In 1852, Charles "Seminoe" Lajuenesse established a trading post on the Oregon Trail near Muddy Gap and Devil's Gate in Natrona County. The fort was abandonded in fall 1855.

The Mormons used this post as a place of refuge in 1856 while they were caught in an early blizzard at Horse Creek, located to the east of Independence Rock. This was in November 1856. The fort’s roofs provided shelter for some, and wood from collapsed buildings helped warm many others. But the small trading post was not big enough to support 500 people through a single winter storm. An unknown number of people died in the storm, most of the others reached Salt Lake City by the end of November.

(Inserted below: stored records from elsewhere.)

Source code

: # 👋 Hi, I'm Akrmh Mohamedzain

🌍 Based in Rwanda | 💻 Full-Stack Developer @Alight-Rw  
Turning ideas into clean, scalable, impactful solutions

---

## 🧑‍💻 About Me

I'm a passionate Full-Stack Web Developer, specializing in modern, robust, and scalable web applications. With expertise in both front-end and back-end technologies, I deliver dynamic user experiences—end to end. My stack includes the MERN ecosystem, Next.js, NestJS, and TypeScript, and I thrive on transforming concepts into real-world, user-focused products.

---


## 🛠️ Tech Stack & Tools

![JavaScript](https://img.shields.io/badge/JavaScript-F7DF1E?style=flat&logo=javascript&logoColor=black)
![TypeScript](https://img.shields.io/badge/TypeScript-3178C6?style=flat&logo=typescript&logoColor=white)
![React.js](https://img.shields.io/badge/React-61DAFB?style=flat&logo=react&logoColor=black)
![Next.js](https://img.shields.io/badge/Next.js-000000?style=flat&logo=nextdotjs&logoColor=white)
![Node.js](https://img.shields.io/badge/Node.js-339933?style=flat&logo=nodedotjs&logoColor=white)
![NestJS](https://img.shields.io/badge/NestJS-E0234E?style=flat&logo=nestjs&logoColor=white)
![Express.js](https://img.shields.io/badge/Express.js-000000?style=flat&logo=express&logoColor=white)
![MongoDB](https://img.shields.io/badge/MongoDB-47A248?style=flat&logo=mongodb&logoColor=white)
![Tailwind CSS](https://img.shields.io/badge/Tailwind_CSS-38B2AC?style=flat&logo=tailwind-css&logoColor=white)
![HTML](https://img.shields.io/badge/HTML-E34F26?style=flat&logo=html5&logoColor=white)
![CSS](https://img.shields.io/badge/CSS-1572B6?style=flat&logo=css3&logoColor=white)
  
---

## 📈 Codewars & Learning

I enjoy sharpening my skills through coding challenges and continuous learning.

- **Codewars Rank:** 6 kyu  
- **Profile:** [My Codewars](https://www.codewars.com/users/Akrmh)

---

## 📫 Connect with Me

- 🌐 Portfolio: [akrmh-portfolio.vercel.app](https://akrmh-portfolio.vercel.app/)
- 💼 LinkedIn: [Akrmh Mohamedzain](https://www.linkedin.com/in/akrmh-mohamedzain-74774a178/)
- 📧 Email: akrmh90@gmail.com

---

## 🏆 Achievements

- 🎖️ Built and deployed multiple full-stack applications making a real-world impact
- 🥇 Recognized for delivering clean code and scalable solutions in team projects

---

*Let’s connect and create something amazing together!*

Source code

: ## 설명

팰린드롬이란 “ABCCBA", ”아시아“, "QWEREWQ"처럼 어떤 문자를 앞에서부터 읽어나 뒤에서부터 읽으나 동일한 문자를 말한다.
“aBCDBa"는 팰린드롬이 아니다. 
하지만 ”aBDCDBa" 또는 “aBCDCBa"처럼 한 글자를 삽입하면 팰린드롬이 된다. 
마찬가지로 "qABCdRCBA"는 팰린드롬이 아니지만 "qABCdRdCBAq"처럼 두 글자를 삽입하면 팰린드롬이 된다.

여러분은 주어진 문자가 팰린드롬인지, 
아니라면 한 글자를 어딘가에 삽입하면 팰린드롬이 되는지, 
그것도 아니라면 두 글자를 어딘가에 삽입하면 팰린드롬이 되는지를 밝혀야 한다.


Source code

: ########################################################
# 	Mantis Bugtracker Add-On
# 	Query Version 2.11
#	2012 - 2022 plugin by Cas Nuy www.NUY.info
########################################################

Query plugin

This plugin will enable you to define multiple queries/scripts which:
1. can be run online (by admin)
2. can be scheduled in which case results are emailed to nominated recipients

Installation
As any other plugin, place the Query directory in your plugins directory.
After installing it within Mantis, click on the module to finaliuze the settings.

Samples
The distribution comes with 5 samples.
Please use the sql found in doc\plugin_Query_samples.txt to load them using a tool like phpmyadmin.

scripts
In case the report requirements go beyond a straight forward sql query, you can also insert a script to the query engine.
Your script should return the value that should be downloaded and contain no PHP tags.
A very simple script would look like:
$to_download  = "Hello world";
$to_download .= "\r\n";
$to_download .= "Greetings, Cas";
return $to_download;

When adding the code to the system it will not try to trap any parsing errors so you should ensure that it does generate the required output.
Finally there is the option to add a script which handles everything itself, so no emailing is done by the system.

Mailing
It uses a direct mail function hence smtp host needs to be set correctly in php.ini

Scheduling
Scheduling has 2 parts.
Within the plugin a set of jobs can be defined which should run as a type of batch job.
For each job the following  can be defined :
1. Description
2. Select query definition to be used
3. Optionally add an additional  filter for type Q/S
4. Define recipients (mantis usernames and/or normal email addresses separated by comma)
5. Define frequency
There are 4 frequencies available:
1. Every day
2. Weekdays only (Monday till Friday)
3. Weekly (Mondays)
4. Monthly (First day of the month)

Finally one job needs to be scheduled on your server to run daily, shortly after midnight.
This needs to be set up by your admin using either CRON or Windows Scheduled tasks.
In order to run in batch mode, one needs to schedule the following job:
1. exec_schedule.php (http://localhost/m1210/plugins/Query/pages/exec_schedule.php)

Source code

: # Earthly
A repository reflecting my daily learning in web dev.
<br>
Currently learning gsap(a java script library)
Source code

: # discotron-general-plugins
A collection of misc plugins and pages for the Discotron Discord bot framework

Salem Pioneer Village (US)

Member of EXARC
No

Built in 1930 to mark the tercentennial of Massachusetts, Pioneer Village is America's first living history museum. The village sits on three acres of land and contains various examples of colonial architecture: dugouts, wigwams, thatched roof cottages, and the Governor's Faire House. Culinary and medicinal gardens and a blacksmith shop further interpret early 17th-century colonial life.

Pioneer Village is nestled between the woods and the ocean, a ten minute drive from downtown, in Salem's Forest River Park. The complex featured various types of early colonial dwellings including dugouts, wigwams, and thatched roof cottages. The centrepiece of the village was a recreation of the "fayre house" that had been built for Governor John Endicott after his arrival in 1628. Pioneer Village remained a popular tourist destination well into the 1950's.